Print out the records precisely, keeping each line identical to its source.
________
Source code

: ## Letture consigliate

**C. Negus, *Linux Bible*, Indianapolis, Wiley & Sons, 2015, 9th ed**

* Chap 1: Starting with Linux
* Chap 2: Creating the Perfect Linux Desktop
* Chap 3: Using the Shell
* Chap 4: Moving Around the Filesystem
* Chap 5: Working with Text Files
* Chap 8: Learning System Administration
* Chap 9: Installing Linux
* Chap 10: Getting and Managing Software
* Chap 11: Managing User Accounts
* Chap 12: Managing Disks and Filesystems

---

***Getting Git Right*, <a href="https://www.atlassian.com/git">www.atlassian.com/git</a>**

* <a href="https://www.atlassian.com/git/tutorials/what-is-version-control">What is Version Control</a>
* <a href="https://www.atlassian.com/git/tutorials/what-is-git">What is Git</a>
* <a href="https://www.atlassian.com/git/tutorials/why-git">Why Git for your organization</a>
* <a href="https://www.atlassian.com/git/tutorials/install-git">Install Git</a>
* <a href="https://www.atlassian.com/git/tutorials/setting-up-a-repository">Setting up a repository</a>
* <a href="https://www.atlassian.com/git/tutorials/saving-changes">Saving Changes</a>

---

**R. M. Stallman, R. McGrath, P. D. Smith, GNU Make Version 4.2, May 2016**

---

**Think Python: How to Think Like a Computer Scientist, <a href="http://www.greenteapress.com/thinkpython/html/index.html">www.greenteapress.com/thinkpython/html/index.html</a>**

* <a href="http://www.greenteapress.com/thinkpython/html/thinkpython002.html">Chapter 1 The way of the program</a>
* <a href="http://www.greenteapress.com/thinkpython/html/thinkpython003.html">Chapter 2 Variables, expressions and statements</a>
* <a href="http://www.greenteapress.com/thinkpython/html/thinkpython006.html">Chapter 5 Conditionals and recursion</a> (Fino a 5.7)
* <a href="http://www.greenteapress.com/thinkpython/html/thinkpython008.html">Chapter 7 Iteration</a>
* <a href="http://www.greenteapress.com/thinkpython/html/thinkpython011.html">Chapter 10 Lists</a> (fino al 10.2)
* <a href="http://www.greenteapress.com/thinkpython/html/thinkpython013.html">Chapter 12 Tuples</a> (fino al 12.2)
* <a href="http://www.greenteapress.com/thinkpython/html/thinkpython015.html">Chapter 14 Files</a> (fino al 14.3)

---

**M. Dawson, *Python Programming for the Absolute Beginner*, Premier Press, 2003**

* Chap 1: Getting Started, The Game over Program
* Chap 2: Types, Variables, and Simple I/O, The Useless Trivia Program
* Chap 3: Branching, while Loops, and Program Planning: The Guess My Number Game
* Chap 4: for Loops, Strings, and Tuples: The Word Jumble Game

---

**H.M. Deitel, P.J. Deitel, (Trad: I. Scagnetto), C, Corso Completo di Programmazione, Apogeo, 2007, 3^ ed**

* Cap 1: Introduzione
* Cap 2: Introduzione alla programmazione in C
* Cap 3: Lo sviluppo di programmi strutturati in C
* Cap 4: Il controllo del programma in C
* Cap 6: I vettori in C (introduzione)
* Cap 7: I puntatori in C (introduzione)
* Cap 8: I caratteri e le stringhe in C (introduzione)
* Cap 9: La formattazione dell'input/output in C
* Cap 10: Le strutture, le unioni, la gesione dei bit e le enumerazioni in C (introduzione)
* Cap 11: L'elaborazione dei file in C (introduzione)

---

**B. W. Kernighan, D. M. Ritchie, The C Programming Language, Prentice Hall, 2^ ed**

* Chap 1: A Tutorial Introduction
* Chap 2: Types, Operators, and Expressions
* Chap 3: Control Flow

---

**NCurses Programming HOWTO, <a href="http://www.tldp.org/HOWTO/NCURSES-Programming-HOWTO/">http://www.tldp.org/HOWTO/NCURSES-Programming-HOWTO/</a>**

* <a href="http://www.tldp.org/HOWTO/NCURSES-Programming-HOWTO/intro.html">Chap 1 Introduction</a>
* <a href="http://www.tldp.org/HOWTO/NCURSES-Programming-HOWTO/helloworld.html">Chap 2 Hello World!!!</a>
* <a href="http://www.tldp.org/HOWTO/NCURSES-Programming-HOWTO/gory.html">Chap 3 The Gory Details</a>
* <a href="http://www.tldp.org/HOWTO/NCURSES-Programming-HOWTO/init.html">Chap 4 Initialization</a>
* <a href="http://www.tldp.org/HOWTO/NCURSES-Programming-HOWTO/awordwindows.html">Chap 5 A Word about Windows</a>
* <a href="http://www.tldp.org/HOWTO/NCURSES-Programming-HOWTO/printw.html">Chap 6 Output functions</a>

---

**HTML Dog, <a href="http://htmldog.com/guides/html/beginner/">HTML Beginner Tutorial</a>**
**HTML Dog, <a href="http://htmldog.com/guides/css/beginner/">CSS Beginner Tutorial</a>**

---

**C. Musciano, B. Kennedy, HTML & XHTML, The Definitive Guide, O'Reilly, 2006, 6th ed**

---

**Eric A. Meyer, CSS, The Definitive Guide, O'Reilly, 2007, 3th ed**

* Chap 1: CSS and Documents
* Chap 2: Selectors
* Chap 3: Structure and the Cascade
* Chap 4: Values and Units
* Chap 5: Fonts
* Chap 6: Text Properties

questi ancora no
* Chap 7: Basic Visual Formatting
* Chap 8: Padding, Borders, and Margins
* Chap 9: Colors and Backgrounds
________
▶ [ANSWER SECTION]
Source code

: ## Letture consigliate

**C. Negus, *Linux Bible*, Indianapolis, Wiley & Sons, 2015, 9th ed**

* Chap 1: Starting with Linux
* Chap 2: Creating the Perfect Linux Desktop
* Chap 3: Using the Shell
* Chap 4: Moving Around the Filesystem
* Chap 5: Working with Text Files
* Chap 8: Learning System Administration
* Chap 9: Installing Linux
* Chap 10: Getting and Managing Software
* Chap 11: Managing User Accounts
* Chap 12: Managing Disks and Filesystems

---

***Getting Git Right*, <a href="https://www.atlassian.com/git">www.atlassian.com/git</a>**

* <a href="https://www.atlassian.com/git/tutorials/what-is-version-control">What is Version Control</a>
* <a href="https://www.atlassian.com/git/tutorials/what-is-git">What is Git</a>
* <a href="https://www.atlassian.com/git/tutorials/why-git">Why Git for your organization</a>
* <a href="https://www.atlassian.com/git/tutorials/install-git">Install Git</a>
* <a href="https://www.atlassian.com/git/tutorials/setting-up-a-repository">Setting up a repository</a>
* <a href="https://www.atlassian.com/git/tutorials/saving-changes">Saving Changes</a>

---

**R. M. Stallman, R. McGrath, P. D. Smith, GNU Make Version 4.2, May 2016**

---

**Think Python: How to Think Like a Computer Scientist, <a href="http://www.greenteapress.com/thinkpython/html/index.html">www.greenteapress.com/thinkpython/html/index.html</a>**

* <a href="http://www.greenteapress.com/thinkpython/html/thinkpython002.html">Chapter 1 The way of the program</a>
* <a href="http://www.greenteapress.com/thinkpython/html/thinkpython003.html">Chapter 2 Variables, expressions and statements</a>
* <a href="http://www.greenteapress.com/thinkpython/html/thinkpython006.html">Chapter 5 Conditionals and recursion</a> (Fino a 5.7)
* <a href="http://www.greenteapress.com/thinkpython/html/thinkpython008.html">Chapter 7 Iteration</a>
* <a href="http://www.greenteapress.com/thinkpython/html/thinkpython011.html">Chapter 10 Lists</a> (fino al 10.2)
* <a href="http://www.greenteapress.com/thinkpython/html/thinkpython013.html">Chapter 12 Tuples</a> (fino al 12.2)
* <a href="http://www.greenteapress.com/thinkpython/html/thinkpython015.html">Chapter 14 Files</a> (fino al 14.3)

---

**M. Dawson, *Python Programming for the Absolute Beginner*, Premier Press, 2003**

* Chap 1: Getting Started, The Game over Program
* Chap 2: Types, Variables, and Simple I/O, The Useless Trivia Program
* Chap 3: Branching, while Loops, and Program Planning: The Guess My Number Game
* Chap 4: for Loops, Strings, and Tuples: The Word Jumble Game

---

**H.M. Deitel, P.J. Deitel, (Trad: I. Scagnetto), C, Corso Completo di Programmazione, Apogeo, 2007, 3^ ed**

* Cap 1: Introduzione
* Cap 2: Introduzione alla programmazione in C
* Cap 3: Lo sviluppo di programmi strutturati in C
* Cap 4: Il controllo del programma in C
* Cap 6: I vettori in C (introduzione)
* Cap 7: I puntatori in C (introduzione)
* Cap 8: I caratteri e le stringhe in C (introduzione)
* Cap 9: La formattazione dell'input/output in C
* Cap 10: Le strutture, le unioni, la gesione dei bit e le enumerazioni in C (introduzione)
* Cap 11: L'elaborazione dei file in C (introduzione)

---

**B. W. Kernighan, D. M. Ritchie, The C Programming Language, Prentice Hall, 2^ ed**

* Chap 1: A Tutorial Introduction
* Chap 2: Types, Operators, and Expressions
* Chap 3: Control Flow

---

**NCurses Programming HOWTO, <a href="http://www.tldp.org/HOWTO/NCURSES-Programming-HOWTO/">http://www.tldp.org/HOWTO/NCURSES-Programming-HOWTO/</a>**

* <a href="http://www.tldp.org/HOWTO/NCURSES-Programming-HOWTO/intro.html">Chap 1 Introduction</a>
* <a href="http://www.tldp.org/HOWTO/NCURSES-Programming-HOWTO/helloworld.html">Chap 2 Hello World!!!</a>
* <a href="http://www.tldp.org/HOWTO/NCURSES-Programming-HOWTO/gory.html">Chap 3 The Gory Details</a>
* <a href="http://www.tldp.org/HOWTO/NCURSES-Programming-HOWTO/init.html">Chap 4 Initialization</a>
* <a href="http://www.tldp.org/HOWTO/NCURSES-Programming-HOWTO/awordwindows.html">Chap 5 A Word about Windows</a>
* <a href="http://www.tldp.org/HOWTO/NCURSES-Programming-HOWTO/printw.html">Chap 6 Output functions</a>

---

**HTML Dog, <a href="http://htmldog.com/guides/html/beginner/">HTML Beginner Tutorial</a>**
**HTML Dog, <a href="http://htmldog.com/guides/css/beginner/">CSS Beginner Tutorial</a>**

---

**C. Musciano, B. Kennedy, HTML & XHTML, The Definitive Guide, O'Reilly, 2006, 6th ed**

---

**Eric A. Meyer, CSS, The Definitive Guide, O'Reilly, 2007, 3th ed**

* Chap 1: CSS and Documents
* Chap 2: Selectors
* Chap 3: Structure and the Cascade
* Chap 4: Values and Units
* Chap 5: Fonts
* Chap 6: Text Properties

questi ancora no
* Chap 7: Basic Visual Formatting
* Chap 8: Padding, Borders, and Margins
* Chap 9: Colors and Backgrounds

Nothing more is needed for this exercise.